[What you are asked to do]
In the listing below, pick out lines with "Bayer".

[Given records]
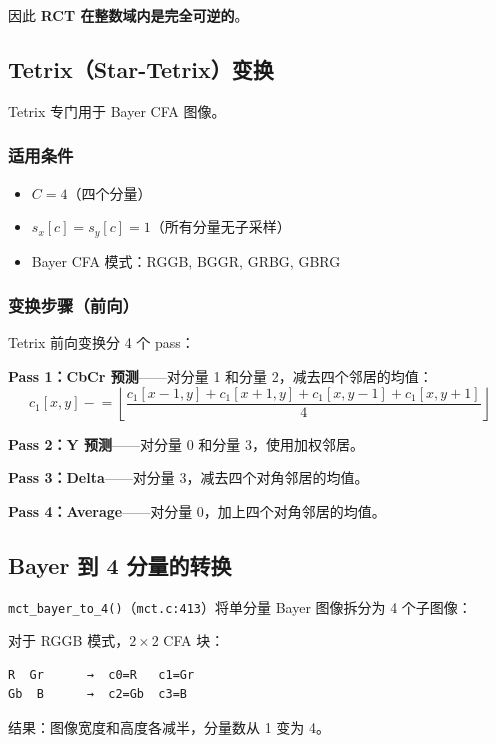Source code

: 因此 \textbf{RCT 在整数域内是完全可逆的}。

\subsection{Tetrix（Star-Tetrix）变换}

Tetrix 专门用于 Bayer CFA 图像。

\subsubsection{适用条件}

\begin{itemize}
  \item $C = 4$（四个分量）
  \item $s_x[c] = s_y[c] = 1$（所有分量无子采样）
  \item Bayer CFA 模式：RGGB, BGGR, GRBG, GBRG
\end{itemize}

\subsubsection{变换步骤（前向）}

Tetrix 前向变换分 4 个 pass：

\textbf{Pass 1：CbCr 预测}——对分量 1 和分量 2，减去四个邻居的均值：
\begin{equation}
c_1[x,y] \mathrel{-}= \left\lfloor \frac{c_1[x{-}1,y] + c_1[x{+}1,y] + c_1[x,y{-}1] + c_1[x,y{+}1]}{4} \right\rfloor
\end{equation}

\textbf{Pass 2：Y 预测}——对分量 0 和分量 3，使用加权邻居。

\textbf{Pass 3：Delta}——对分量 3，减去四个对角邻居的均值。

\textbf{Pass 4：Average}——对分量 0，加上四个对角邻居的均值。

\subsection{Bayer 到 4 分量的转换}

\texttt{mct\_bayer\_to\_4()}（\texttt{mct.c:413}）将单分量 Bayer 图像拆分为 4 个子图像：

对于 RGGB 模式，$2\times2$ CFA 块：
\begin{lstlisting}[numbers=none]
R  Gr      →  c0=R   c1=Gr
Gb  B      →  c2=Gb  c3=B
\end{lstlisting}

结果：图像宽度和高度各减半，分量数从 1 变为 4。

[Exercise answer]
Tetrix 专门用于 Bayer CFA 图像。
  \item Bayer CFA 模式：RGGB, BGGR, GRBG, GBRG
\subsection{Bayer 到 4 分量的转换}
\texttt{mct\_bayer\_to\_4()}（\texttt{mct.c:413}）将单分量 Bayer 图像拆分为 4 个子图像：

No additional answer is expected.